В 1978‐м на целлюлозно-бумажном комбинате ввели в строй очистительные сооружения, и пены не стало. Да и запахи в этот раз слегка ослабели, так что дышалось легче. Но работы по декорированию не стало меньше. Тарковский к ней относился так же серьезно. Лампы мы вешали на второй электростанции, где все было разрушено, оставалась только плотина. Они висели, слегка покачиваясь от ветра, издавая при этом противный и тоскливый скрип, который понравился Тарковскому, и он велел Шаруну записать его для использования при шумовом озвучании.

*Владимир Фабриков: В Таллине на натуре мы строили только один объект – «Заставу ООН», остальное декорировали. Там начинал Боим, потом Воронков и Абдусаламов что-то делали, и оставалось только все довести до кондиций. Занимался этим в основном Рашид. Он, бедный, работал как проклятый. Мучился на этих объектах с утра до вечера.

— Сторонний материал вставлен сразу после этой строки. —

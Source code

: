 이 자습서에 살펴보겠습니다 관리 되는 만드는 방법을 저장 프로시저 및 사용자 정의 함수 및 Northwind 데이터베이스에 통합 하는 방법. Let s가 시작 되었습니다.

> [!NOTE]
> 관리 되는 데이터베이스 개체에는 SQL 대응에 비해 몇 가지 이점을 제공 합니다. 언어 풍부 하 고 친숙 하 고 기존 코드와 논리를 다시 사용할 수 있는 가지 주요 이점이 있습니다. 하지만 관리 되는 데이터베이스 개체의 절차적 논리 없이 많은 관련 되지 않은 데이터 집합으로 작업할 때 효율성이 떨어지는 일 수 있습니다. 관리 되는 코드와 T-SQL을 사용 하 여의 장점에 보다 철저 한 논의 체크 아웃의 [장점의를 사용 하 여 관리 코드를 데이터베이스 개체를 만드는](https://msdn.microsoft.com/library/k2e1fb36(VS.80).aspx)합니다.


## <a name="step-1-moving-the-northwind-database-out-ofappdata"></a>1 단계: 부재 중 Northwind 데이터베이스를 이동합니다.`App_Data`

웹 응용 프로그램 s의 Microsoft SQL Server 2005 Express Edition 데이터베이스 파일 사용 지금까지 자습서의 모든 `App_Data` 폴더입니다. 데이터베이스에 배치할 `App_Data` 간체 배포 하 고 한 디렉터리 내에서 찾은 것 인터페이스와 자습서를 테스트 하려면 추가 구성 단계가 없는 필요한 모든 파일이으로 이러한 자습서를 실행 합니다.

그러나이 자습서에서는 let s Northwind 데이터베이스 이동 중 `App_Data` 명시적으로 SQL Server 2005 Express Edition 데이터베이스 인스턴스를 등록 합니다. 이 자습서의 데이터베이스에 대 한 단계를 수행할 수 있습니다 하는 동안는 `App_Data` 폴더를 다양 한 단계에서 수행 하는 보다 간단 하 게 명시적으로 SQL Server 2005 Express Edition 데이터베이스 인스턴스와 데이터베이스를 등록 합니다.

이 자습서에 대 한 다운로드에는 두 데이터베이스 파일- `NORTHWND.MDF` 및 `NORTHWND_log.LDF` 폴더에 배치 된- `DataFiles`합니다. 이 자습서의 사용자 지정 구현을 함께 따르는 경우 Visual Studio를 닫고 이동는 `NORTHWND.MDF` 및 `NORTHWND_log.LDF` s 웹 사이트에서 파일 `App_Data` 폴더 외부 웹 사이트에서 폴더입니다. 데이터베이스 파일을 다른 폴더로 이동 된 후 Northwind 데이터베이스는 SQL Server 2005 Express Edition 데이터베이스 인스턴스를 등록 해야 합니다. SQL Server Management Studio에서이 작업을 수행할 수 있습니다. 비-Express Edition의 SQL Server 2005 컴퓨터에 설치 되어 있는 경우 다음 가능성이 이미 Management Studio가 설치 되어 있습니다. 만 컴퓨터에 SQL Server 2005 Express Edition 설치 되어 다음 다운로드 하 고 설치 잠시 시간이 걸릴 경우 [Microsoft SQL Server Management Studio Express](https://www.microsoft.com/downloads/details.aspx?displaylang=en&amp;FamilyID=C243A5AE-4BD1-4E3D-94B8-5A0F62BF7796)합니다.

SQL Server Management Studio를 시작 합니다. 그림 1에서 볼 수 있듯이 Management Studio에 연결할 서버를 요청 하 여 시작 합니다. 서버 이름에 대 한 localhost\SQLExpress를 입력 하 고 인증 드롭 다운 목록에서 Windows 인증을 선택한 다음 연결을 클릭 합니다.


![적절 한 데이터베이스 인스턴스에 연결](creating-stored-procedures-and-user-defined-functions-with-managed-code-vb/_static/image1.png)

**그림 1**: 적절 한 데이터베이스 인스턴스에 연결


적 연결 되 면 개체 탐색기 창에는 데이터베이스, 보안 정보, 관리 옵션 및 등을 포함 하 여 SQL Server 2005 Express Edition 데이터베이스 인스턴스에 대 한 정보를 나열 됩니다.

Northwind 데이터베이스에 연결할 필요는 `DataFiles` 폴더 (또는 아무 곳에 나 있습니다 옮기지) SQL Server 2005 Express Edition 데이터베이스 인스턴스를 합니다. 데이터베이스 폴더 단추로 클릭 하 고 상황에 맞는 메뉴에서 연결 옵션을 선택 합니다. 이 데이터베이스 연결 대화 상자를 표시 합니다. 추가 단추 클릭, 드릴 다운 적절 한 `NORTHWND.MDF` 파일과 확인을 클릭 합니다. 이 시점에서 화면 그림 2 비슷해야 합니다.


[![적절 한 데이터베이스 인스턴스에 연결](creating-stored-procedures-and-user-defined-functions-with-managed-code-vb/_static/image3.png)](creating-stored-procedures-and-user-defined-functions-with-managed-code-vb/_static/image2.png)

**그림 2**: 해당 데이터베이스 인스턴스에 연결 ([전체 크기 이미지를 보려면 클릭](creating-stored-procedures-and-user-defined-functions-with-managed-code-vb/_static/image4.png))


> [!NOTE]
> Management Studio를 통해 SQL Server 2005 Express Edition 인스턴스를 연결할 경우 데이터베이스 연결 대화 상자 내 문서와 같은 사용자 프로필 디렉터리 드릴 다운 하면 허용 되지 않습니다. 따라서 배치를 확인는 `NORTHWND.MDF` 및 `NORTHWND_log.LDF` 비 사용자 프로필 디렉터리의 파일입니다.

*Рашит Сафиуллин: Тарковский объяснил, чего он хочет, и мы уехали в Таллин. Мне он доверил делать натурные декорации, что было для него главным. Все натурные декорации строились по моим эскизам и чертежам. Сам же я их и осуществлял вместе с декораторами и бутафорами.

Через пару дней приехали в Эстонию и Тарковский с женой. Для них сняли второй этаж двухэтажного дома среди сосен в приморском поселке Меривялья – красивейшем пригороде Таллина. Вместе с ними прибыл Араик, который стал тенью Ларисы Павловны, но на этот раз Андрей Арсеньевич почти не допускал его к съемкам.

В Таллине и окрестностях мы делали «Железнодорожную насыпь», «Заставу ООН» и «Танковое поле», декорировали существующие объекты. Практически не было мест, которые бы мы не дорабатывали для съемок. Даже если это была просто поляна, ее тщательно обследовали, глядя в камеру, изымая все ненужные растения, подрезая сучки и ветки, поливая водой и посыпая краской. Все это требовало времени и больших усилий.

*Рашит Сафиуллин: Перед зданием электростанции раньше лежали огромные трубы и стояли гигантские трансформаторы. В начале второго года Андрею Арсеньевичу они не понравились. С трубами справились довольно быстро (их вывезли еще в прошлом году. – Е. Ц.), а с трансформаторами пришлось повозиться. И я их валил и убирал. Это были огромные и очень тяжелые сооружения. Совершенно неподъемные. А у нас ни кранов, ни лебедок – ничего. И мы их свалили вручную. Сначала мы отвинтили детали, которые можно было снять, чтобы облегчить их. И вот, когда мы их сняли, то увидели внутри трансформаторов медные части и специальное масло. Причем светлое, прозрачное, как родниковая вода. Мы сливали его из крана, ведрами относили куда-то подальше и выливали в ямы. Потом пустое ведро, в котором носили масло, оказалось около костра. Оно вспыхнуло, как факел, и горело, наверное, часа два. И тогда я понял, что это масло невероятного качества. После того, как слили масло, мы с помощью домкрата, деревянных брусьев и рычагов свалили трансформаторы на землю, вытащили их лебедкой наверх и увезли. Это невероятно. Все получилось замечательно, если не считать того, что мы опять истоптали и разрушили дерн, когда эти трансформаторы вытаскивали.